*** Provided records ***

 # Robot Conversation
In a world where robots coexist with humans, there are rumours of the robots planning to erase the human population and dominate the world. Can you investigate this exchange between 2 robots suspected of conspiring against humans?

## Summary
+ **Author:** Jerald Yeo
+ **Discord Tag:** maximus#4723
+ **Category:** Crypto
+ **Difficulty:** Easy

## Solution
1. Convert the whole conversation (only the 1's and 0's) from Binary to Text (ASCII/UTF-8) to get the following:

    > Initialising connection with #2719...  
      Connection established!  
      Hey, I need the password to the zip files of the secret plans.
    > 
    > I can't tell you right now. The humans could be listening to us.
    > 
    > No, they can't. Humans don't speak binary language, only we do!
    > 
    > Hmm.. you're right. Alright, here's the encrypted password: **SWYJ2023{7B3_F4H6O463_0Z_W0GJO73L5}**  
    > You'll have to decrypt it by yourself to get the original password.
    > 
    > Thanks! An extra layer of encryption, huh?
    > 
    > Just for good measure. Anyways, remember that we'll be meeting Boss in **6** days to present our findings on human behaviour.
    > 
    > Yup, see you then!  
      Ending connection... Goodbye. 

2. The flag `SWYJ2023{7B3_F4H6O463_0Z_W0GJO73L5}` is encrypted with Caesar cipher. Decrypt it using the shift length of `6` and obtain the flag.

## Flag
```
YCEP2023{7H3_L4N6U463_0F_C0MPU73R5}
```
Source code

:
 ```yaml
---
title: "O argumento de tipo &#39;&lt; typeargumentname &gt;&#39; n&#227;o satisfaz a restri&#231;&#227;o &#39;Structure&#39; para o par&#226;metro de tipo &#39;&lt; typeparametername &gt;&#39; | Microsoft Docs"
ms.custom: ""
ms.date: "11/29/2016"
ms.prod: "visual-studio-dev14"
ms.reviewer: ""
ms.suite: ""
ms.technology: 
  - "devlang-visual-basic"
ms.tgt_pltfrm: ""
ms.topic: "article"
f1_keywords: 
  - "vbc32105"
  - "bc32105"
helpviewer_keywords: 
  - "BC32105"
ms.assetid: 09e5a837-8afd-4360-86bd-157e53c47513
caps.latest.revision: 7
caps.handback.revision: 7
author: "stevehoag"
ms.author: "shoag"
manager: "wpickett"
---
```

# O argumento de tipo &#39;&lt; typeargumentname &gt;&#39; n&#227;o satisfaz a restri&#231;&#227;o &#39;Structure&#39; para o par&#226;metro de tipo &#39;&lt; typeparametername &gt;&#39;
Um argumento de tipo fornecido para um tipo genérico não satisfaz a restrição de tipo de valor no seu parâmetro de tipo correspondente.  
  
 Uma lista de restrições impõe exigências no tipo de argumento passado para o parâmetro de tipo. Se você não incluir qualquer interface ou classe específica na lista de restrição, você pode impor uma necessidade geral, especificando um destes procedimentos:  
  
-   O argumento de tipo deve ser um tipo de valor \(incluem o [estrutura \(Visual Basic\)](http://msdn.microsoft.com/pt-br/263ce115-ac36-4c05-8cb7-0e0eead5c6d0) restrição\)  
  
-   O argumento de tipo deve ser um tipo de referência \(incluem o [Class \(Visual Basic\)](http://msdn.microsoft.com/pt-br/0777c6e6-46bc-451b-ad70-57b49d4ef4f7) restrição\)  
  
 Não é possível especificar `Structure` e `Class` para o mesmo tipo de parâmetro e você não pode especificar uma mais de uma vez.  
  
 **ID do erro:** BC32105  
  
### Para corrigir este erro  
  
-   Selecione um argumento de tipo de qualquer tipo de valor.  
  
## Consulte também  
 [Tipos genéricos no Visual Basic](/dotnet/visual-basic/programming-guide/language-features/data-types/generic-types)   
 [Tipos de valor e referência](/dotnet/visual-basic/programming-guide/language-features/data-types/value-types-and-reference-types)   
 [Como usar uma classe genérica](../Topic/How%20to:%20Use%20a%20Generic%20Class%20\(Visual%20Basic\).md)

*** End of Provided records ***
*** Provided records ***

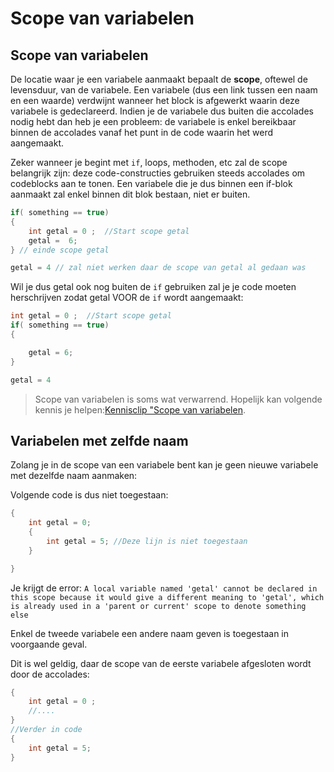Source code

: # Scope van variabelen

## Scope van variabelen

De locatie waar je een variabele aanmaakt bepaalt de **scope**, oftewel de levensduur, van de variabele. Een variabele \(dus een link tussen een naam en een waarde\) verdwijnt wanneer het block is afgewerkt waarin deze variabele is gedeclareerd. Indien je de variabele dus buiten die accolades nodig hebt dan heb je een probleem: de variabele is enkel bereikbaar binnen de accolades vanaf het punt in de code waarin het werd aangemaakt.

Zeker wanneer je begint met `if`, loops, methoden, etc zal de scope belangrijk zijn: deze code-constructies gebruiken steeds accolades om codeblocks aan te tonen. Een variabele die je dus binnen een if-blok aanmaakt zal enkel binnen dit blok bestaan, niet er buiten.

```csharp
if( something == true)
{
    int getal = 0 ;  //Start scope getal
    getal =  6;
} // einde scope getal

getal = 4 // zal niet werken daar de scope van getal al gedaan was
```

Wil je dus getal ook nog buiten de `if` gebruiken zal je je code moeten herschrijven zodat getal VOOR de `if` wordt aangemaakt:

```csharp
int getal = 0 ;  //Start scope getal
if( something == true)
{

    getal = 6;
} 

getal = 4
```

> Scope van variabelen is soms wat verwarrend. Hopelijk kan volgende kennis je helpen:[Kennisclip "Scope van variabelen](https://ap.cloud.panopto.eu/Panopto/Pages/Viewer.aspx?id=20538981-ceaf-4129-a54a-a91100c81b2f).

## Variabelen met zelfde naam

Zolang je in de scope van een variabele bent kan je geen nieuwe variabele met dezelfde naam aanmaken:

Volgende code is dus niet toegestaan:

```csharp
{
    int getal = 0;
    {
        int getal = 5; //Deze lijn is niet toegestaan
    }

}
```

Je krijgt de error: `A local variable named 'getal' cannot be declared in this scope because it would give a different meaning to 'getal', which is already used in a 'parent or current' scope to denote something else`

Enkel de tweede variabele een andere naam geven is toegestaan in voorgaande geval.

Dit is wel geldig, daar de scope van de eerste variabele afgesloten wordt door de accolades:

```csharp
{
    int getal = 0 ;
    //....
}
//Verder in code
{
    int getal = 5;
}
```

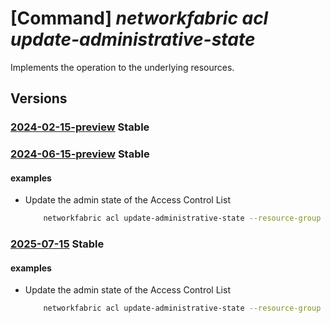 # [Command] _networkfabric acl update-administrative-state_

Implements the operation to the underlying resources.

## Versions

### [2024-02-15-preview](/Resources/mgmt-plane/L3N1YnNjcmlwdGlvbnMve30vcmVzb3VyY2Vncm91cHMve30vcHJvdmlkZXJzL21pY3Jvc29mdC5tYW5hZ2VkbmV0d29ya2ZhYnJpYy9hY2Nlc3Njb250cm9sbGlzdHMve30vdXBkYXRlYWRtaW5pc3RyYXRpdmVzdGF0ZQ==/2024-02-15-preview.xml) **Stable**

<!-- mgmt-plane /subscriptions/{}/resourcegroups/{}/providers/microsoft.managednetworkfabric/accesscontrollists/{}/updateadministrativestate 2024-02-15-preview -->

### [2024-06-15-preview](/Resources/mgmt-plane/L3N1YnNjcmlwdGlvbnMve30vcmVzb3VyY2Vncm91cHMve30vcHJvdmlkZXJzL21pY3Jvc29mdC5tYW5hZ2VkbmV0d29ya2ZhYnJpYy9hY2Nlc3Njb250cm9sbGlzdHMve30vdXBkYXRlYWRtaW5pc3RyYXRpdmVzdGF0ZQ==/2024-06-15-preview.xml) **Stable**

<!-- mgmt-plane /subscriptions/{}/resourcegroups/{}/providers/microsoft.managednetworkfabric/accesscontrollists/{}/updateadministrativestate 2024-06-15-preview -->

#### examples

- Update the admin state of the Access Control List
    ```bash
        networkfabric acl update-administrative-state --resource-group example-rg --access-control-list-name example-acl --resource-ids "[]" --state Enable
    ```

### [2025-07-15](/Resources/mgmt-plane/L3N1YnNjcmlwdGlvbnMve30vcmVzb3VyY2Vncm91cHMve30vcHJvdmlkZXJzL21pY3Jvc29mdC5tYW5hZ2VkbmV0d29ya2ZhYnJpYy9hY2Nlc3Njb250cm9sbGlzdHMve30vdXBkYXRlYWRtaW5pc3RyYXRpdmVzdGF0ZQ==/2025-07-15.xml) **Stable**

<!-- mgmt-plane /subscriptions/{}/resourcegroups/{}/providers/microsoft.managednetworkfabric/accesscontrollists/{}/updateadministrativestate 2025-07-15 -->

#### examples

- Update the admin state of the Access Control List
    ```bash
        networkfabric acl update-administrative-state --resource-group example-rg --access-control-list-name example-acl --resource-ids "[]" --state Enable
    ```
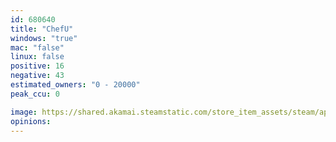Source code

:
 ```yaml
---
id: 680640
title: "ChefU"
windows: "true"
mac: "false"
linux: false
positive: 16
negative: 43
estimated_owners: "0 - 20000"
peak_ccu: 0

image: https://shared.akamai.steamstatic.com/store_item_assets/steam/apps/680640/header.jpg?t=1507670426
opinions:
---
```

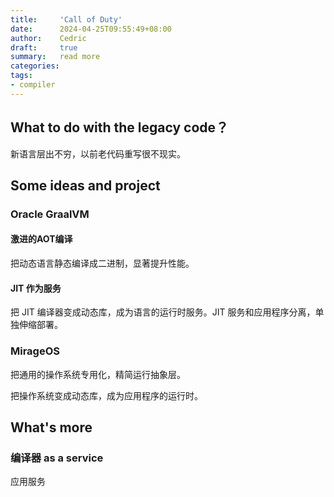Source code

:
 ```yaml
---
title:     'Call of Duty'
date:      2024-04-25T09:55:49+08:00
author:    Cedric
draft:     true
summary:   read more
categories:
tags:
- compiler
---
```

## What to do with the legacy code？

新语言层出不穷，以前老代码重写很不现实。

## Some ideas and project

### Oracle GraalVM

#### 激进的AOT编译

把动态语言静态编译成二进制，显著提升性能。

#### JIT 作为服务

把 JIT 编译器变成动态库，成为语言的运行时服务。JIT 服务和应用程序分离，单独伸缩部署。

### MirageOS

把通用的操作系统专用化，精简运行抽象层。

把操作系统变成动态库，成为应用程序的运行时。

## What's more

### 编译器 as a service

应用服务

*** End of Provided records ***
*** Provided records ***

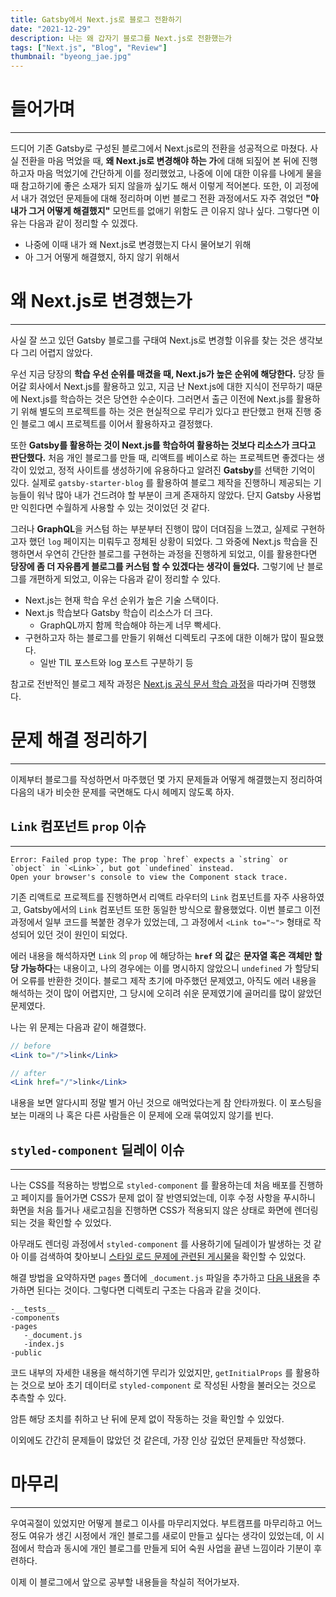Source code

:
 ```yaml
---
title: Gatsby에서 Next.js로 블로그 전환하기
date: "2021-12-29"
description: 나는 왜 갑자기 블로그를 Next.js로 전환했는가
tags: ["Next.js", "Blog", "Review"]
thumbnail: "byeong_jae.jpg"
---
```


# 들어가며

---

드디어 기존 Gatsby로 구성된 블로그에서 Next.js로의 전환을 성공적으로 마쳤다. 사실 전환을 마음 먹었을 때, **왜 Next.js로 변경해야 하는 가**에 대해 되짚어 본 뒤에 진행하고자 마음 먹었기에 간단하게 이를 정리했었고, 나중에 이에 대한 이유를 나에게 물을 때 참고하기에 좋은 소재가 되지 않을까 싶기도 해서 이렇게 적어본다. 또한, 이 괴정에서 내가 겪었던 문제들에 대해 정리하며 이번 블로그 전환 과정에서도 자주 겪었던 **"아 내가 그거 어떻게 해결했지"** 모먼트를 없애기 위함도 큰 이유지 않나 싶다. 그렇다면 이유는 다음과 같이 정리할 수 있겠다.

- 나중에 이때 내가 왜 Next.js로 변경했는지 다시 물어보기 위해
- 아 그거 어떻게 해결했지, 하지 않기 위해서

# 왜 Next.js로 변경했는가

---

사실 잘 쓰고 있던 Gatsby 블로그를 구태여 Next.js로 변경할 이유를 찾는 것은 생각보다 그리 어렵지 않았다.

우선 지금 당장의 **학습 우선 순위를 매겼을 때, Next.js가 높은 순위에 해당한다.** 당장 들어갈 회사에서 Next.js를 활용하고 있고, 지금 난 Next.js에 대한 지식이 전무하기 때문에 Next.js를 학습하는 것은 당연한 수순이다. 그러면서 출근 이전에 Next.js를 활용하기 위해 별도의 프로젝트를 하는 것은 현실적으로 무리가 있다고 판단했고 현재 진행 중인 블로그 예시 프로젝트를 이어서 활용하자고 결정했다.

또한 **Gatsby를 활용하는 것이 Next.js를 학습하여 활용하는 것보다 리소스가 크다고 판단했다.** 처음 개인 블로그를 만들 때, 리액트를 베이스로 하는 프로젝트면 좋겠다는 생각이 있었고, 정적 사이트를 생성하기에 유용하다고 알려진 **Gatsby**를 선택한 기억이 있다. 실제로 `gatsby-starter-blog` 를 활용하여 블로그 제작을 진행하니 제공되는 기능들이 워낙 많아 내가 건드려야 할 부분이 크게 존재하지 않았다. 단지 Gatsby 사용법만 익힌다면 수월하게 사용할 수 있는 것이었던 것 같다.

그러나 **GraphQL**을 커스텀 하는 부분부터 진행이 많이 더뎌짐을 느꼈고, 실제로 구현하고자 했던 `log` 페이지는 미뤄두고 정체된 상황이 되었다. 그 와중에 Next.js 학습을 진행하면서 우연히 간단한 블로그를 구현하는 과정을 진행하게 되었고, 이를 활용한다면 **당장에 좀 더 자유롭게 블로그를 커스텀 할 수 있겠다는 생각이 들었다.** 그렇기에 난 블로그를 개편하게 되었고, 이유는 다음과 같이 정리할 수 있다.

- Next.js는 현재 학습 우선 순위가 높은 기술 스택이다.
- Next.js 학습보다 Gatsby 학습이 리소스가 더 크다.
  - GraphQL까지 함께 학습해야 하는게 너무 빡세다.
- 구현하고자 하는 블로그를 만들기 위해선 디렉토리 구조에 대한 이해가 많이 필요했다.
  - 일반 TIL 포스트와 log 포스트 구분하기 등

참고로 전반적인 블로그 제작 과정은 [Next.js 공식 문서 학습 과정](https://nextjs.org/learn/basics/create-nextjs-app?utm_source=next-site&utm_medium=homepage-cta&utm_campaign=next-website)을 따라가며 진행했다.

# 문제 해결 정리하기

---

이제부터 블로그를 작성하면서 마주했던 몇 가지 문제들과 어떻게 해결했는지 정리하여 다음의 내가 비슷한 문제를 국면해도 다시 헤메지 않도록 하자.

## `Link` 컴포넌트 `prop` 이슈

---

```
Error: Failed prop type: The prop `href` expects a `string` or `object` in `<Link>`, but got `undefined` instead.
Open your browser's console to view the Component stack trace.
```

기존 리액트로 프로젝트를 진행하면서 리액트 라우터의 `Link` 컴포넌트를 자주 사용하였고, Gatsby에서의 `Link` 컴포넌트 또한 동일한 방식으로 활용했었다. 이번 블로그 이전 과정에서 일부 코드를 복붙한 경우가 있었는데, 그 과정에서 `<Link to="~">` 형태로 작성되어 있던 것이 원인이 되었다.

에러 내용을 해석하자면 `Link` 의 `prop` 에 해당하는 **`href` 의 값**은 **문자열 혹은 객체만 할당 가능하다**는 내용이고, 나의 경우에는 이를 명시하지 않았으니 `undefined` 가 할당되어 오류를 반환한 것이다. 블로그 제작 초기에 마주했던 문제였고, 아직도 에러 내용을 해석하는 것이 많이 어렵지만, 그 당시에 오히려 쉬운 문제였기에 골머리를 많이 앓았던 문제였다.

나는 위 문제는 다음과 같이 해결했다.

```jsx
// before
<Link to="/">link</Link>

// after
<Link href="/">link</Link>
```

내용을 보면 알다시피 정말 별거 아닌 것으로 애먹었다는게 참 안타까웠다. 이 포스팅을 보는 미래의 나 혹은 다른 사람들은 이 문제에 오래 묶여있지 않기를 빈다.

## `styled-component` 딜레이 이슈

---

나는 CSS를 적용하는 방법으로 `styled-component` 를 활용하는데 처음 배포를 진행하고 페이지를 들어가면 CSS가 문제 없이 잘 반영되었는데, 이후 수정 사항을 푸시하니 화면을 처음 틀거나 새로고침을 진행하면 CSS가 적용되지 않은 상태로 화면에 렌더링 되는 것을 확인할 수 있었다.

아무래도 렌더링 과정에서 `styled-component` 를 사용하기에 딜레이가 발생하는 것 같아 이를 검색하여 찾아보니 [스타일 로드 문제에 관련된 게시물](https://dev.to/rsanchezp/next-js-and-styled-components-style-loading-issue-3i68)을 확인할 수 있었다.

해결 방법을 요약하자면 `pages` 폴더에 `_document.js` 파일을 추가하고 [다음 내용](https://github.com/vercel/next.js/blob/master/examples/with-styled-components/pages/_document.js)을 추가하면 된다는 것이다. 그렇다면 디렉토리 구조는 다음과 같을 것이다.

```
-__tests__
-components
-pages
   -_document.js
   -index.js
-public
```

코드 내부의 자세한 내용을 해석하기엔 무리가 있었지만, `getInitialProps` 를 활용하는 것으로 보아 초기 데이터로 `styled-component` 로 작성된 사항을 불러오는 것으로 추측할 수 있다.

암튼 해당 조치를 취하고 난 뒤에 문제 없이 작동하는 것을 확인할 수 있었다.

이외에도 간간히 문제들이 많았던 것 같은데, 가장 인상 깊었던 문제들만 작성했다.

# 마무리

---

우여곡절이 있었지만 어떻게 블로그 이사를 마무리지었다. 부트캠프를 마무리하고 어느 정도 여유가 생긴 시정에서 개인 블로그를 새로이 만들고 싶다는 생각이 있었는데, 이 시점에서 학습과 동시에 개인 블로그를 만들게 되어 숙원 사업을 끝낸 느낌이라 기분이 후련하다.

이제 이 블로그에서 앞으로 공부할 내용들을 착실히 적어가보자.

*** End of Provided records ***

From the records above, copy out the line with "# O argumento", the line with "[Como usar uma", and every line between them, word for word.

# O argumento de tipo &#39;&lt; typeargumentname &gt;&#39; n&#227;o satisfaz a restri&#231;&#227;o &#39;Structure&#39; para o par&#226;metro de tipo &#39;&lt; typeparametername &gt;&#39;
Um argumento de tipo fornecido para um tipo genérico não satisfaz a restrição de tipo de valor no seu parâmetro de tipo correspondente.  
  
 Uma lista de restrições impõe exigências no tipo de argumento passado para o parâmetro de tipo. Se você não incluir qualquer interface ou classe específica na lista de restrição, você pode impor uma necessidade geral, especificando um destes procedimentos:  
  
-   O argumento de tipo deve ser um tipo de valor \(incluem o [estrutura \(Visual Basic\)](http://msdn.microsoft.com/pt-br/263ce115-ac36-4c05-8cb7-0e0eead5c6d0) restrição\)  
  
-   O argumento de tipo deve ser um tipo de referência \(incluem o [Class \(Visual Basic\)](http://msdn.microsoft.com/pt-br/0777c6e6-46bc-451b-ad70-57b49d4ef4f7) restrição\)  
  
 Não é possível especificar `Structure` e `Class` para o mesmo tipo de parâmetro e você não pode especificar uma mais de uma vez.  
  
 **ID do erro:** BC32105  
  
### Para corrigir este erro  
  
-   Selecione um argumento de tipo de qualquer tipo de valor.  
  
## Consulte também  
 [Tipos genéricos no Visual Basic](/dotnet/visual-basic/programming-guide/language-features/data-types/generic-types)   
 [Tipos de valor e referência](/dotnet/visual-basic/programming-guide/language-features/data-types/value-types-and-reference-types)   
 [Como usar uma classe genérica](../Topic/How%20to:%20Use%20a%20Generic%20Class%20\(Visual%20Basic\).md)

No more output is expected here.